Are public schools suffering from a “time-out” mentality?

A growing number of school officials believe so, as a trend known as restorative justice picks up momentum.

The case of Ahmed Mohamed illustrates the issue.

Ahmed was the 14-year-old Texas boy whose teacher mistook his homemade clock for a possible bomb. The school notified police, who arrested Ahmed. The incident sparked widespread ridicule of school officials and accusations that Islamophobia may have played a part.

Amid the uproar, Ahmed got an invitation to attend an astronomy night at the White House. But he also got an automatic three-day suspension — essentially a “time-out” — under his school district’s zero-tolerance disciplinary policy. Even though Ahmed clearly intended nothing malicious or even mischievous, he was given the suspension with no appeal.

That’s not only unjust; it’s also a lesson about injustice, teaching Ahmed and other students — predominantly minority students — to distrust authorities who give them no opportunity to explain themselves or offer a defense.

A growing number of educators recognize this flaw in school discipline and are working toward a remedy.

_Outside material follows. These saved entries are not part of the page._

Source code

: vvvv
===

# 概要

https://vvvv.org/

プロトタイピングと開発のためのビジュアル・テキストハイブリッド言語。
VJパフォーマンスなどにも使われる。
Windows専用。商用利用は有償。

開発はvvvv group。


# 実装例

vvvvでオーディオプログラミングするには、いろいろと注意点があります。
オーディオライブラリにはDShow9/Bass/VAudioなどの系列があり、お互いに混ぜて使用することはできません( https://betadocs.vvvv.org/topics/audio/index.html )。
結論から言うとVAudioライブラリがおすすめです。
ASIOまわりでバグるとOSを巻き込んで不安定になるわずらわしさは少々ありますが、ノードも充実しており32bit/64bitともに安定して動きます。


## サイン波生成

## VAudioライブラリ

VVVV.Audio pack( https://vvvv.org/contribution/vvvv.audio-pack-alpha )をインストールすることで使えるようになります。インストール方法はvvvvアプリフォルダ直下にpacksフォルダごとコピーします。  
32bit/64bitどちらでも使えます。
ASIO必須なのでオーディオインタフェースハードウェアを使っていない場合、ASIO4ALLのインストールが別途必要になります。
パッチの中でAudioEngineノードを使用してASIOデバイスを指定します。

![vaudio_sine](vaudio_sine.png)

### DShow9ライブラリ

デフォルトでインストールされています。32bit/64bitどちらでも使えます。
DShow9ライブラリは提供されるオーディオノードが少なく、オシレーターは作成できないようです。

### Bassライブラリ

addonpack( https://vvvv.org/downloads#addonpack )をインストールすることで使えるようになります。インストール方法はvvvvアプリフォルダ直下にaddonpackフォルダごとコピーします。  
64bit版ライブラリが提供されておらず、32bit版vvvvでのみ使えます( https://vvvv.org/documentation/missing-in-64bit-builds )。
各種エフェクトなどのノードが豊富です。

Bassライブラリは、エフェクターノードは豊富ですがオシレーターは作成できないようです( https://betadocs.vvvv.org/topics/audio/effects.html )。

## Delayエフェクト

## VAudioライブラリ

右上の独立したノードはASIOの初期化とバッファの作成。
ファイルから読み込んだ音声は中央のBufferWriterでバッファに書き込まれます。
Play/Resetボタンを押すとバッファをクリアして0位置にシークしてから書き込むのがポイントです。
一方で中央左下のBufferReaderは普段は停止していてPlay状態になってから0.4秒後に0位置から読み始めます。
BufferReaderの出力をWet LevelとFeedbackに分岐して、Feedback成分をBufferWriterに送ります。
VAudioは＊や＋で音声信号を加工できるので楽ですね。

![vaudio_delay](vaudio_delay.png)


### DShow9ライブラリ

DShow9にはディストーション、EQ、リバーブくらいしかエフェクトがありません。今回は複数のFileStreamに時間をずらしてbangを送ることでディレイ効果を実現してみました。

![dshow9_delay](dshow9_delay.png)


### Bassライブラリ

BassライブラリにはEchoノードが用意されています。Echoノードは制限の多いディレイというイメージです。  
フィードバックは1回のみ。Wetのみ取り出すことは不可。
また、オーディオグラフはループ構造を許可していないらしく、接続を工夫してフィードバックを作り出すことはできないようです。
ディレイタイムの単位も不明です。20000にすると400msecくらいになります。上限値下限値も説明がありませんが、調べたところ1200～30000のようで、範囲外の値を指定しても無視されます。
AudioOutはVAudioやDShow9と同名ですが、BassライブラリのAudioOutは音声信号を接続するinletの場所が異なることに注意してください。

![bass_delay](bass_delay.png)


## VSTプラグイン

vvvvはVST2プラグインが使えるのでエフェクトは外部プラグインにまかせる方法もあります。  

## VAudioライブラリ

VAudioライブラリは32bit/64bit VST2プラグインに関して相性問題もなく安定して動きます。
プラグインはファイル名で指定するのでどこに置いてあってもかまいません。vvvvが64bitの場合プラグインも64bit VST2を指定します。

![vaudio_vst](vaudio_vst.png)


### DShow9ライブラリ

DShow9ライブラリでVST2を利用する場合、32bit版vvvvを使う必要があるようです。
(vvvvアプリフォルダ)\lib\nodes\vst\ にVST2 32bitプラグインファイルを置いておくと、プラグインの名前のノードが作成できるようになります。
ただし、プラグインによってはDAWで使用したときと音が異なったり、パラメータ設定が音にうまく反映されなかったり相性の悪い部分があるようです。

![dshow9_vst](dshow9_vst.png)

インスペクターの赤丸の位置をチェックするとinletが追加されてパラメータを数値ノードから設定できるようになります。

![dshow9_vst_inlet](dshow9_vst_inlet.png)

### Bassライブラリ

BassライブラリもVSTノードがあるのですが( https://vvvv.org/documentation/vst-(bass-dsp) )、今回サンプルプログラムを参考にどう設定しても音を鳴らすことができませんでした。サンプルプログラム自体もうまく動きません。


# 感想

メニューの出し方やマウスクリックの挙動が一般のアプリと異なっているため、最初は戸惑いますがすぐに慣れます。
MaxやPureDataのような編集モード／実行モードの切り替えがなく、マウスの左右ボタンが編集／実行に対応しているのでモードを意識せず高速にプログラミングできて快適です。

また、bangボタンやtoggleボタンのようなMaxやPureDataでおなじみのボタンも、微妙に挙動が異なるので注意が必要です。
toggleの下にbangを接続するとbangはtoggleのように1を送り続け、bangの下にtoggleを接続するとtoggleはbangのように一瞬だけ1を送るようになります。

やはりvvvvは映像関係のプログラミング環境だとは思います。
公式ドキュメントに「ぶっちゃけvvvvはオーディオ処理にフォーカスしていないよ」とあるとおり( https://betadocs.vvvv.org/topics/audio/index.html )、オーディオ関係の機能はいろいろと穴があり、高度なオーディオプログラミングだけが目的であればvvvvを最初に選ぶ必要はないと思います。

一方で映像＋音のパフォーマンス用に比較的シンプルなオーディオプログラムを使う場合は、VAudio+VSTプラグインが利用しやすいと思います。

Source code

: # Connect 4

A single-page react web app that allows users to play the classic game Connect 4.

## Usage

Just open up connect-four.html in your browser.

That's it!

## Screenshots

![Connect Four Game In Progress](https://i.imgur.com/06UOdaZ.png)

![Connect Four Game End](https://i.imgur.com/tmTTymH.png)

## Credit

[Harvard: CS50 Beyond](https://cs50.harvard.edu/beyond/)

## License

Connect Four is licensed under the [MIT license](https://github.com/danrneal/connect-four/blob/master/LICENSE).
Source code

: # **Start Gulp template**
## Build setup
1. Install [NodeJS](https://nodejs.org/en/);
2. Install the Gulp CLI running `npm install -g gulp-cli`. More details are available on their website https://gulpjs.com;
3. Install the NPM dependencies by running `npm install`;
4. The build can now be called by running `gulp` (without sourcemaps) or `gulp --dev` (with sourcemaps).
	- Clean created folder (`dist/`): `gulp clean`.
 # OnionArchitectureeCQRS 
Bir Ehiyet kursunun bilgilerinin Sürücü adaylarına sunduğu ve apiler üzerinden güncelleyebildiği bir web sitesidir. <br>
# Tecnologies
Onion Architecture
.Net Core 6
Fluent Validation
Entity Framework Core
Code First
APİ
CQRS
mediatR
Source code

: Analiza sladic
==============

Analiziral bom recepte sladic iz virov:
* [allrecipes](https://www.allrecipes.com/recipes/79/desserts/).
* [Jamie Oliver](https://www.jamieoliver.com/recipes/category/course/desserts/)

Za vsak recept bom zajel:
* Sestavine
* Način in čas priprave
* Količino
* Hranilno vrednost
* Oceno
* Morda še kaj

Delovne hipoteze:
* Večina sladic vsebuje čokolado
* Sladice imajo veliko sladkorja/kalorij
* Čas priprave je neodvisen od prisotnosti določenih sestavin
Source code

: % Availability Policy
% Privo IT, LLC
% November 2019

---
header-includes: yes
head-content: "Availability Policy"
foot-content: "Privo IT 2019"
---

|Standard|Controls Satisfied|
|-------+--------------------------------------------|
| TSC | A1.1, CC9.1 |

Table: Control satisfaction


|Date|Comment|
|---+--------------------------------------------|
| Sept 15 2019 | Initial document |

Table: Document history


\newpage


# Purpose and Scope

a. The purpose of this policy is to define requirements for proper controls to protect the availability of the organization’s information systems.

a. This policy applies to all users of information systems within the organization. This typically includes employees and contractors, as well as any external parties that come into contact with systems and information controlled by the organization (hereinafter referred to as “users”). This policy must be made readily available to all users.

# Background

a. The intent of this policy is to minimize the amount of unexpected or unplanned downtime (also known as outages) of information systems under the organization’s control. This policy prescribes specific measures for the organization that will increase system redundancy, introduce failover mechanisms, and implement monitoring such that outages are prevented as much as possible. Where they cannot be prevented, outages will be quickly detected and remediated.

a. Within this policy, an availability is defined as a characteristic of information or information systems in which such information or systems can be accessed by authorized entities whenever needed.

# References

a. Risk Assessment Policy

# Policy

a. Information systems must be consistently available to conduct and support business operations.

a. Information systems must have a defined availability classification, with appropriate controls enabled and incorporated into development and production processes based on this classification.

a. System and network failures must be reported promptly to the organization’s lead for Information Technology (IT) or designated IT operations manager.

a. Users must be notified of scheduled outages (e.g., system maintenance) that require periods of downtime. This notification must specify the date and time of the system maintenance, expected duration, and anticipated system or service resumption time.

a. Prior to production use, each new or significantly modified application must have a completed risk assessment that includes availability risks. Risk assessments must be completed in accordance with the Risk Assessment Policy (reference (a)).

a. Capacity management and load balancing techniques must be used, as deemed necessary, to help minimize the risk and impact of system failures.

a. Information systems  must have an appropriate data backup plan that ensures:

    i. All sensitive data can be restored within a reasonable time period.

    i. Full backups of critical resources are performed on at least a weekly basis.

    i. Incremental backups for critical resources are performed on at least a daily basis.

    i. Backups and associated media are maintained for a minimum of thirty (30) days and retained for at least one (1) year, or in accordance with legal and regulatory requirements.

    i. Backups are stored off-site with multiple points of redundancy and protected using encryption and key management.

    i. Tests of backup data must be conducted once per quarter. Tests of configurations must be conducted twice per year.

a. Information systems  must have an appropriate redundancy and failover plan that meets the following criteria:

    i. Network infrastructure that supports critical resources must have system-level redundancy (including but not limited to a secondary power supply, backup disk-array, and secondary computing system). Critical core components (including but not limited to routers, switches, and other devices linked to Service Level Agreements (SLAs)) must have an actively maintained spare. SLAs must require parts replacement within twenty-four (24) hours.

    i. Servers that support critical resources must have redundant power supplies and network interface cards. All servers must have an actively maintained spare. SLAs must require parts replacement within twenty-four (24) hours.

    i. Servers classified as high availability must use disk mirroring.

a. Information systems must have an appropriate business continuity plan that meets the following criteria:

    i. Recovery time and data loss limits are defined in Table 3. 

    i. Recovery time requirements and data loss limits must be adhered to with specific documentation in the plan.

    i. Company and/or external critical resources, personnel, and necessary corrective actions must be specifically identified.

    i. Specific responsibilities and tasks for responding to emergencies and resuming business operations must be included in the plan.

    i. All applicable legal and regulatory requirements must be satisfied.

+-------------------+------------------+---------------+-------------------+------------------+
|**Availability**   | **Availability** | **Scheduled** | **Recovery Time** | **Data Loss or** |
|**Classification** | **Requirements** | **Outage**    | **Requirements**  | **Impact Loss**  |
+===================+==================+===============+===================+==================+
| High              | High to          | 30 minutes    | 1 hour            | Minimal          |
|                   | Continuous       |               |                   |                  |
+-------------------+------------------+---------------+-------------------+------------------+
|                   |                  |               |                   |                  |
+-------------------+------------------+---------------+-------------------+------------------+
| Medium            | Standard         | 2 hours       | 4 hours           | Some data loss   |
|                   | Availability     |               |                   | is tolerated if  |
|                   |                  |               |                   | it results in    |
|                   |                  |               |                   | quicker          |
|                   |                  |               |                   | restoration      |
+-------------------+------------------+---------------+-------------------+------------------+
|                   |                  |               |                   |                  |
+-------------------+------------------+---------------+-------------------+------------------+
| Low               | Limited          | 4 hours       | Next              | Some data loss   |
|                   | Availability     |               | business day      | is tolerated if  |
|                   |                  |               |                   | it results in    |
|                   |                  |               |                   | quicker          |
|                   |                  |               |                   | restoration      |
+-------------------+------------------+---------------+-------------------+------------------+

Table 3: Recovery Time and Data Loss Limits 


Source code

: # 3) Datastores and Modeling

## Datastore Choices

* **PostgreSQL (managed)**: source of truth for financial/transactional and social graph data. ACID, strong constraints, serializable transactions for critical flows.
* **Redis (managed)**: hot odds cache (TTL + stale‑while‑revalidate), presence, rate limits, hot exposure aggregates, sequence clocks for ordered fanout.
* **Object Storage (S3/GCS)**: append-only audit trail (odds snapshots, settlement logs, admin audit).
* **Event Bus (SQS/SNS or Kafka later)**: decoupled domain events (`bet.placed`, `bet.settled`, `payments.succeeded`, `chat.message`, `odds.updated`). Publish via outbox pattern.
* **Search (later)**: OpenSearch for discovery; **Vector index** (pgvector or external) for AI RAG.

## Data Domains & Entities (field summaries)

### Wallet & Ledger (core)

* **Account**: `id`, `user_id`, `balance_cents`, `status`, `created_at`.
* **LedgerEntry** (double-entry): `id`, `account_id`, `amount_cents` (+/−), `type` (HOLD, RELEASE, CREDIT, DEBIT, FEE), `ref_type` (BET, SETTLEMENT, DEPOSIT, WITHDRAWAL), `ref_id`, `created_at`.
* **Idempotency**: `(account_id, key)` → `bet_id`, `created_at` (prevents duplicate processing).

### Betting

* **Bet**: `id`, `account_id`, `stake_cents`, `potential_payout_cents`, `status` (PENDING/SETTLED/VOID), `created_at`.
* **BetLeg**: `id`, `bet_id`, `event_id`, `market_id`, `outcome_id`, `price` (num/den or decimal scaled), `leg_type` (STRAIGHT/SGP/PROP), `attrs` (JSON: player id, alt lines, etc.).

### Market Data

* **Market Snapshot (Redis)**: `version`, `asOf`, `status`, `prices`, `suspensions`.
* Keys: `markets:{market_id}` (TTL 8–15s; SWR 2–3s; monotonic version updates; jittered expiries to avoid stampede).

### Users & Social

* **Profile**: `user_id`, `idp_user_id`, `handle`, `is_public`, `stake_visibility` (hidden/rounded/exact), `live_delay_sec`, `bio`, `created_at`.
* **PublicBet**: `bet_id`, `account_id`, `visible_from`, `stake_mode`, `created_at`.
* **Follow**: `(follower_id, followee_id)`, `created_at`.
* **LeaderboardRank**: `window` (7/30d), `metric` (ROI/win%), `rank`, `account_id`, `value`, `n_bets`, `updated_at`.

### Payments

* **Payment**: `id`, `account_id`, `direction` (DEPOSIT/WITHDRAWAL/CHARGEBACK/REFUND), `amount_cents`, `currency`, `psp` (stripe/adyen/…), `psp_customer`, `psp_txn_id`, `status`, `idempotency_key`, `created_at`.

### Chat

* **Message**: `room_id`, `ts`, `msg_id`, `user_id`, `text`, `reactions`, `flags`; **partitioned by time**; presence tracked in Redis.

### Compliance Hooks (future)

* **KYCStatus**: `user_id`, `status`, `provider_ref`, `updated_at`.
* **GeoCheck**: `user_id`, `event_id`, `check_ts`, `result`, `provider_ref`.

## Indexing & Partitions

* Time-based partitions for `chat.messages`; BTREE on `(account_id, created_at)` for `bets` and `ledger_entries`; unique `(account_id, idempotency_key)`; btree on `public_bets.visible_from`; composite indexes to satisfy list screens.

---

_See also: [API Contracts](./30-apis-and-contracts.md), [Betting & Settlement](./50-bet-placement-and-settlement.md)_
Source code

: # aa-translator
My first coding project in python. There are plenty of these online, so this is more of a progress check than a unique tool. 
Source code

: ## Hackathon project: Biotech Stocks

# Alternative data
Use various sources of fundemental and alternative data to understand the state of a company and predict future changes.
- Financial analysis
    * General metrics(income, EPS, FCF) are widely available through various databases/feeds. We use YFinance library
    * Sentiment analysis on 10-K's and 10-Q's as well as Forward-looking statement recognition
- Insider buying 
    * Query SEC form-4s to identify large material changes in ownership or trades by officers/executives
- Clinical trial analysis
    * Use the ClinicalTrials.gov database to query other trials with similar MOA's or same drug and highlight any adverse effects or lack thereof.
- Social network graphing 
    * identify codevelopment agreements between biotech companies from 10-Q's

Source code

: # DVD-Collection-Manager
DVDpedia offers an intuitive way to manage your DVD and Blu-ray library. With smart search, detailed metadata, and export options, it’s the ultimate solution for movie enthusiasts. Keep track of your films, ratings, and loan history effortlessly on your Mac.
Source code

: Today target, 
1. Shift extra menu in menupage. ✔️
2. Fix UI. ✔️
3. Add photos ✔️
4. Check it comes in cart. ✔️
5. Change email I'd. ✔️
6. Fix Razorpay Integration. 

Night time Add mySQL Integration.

Many districts, including some of the nation’s largest, have been softening their approach, foregoing automatic suspensions, expulsions and calls to the police for one-on-one counseling and less severe forms of punishment, according to an Associated Press report published Monday.

School districts in New York, Los Angeles and Denver, among others, have adopted restorative justice policies while moving away from policies that relied heavily on suspensions. State governments have also been taking action: This year, Connecticut limited out-of-school suspensions and expulsions for students up through the second grade, Texas decriminalized truancy, and Oregon limited when suspensions and expulsions can be applied to students up through the fifth grade.

Last year, the Obama administration asked schools to abandon policies that send students to court, issuing guidelines to encourage the training of school personnel in conflict resolution.

The idea is to turn discipline problems into teachable moments.

Denver Public Schools started implementing a restorative discipline program in 2008 after the grassroots group Padres & Jovenes Unidos pointed out that suspensions were being disproportionately used to punish minority students. Since then, suspensions have dropped by about two-thirds.

Schools in other states report similar declines. Three years after starting a restorative discipline program at Ed White Middle School in San Antonio, Principal Philip Carney said out-of-school suspensions have dropped 72 percent.

“We even got to the point where students are handling their own conflicts,” Carney added, “with us just observing and setting up the process.”

Carney’s school appears to have achieved what might be a realistic objective for all public schools — a peer-review process that emulates our court system. It makes sense that the best way to learn about our system of justice, and to instill faith in our system, is to practice it.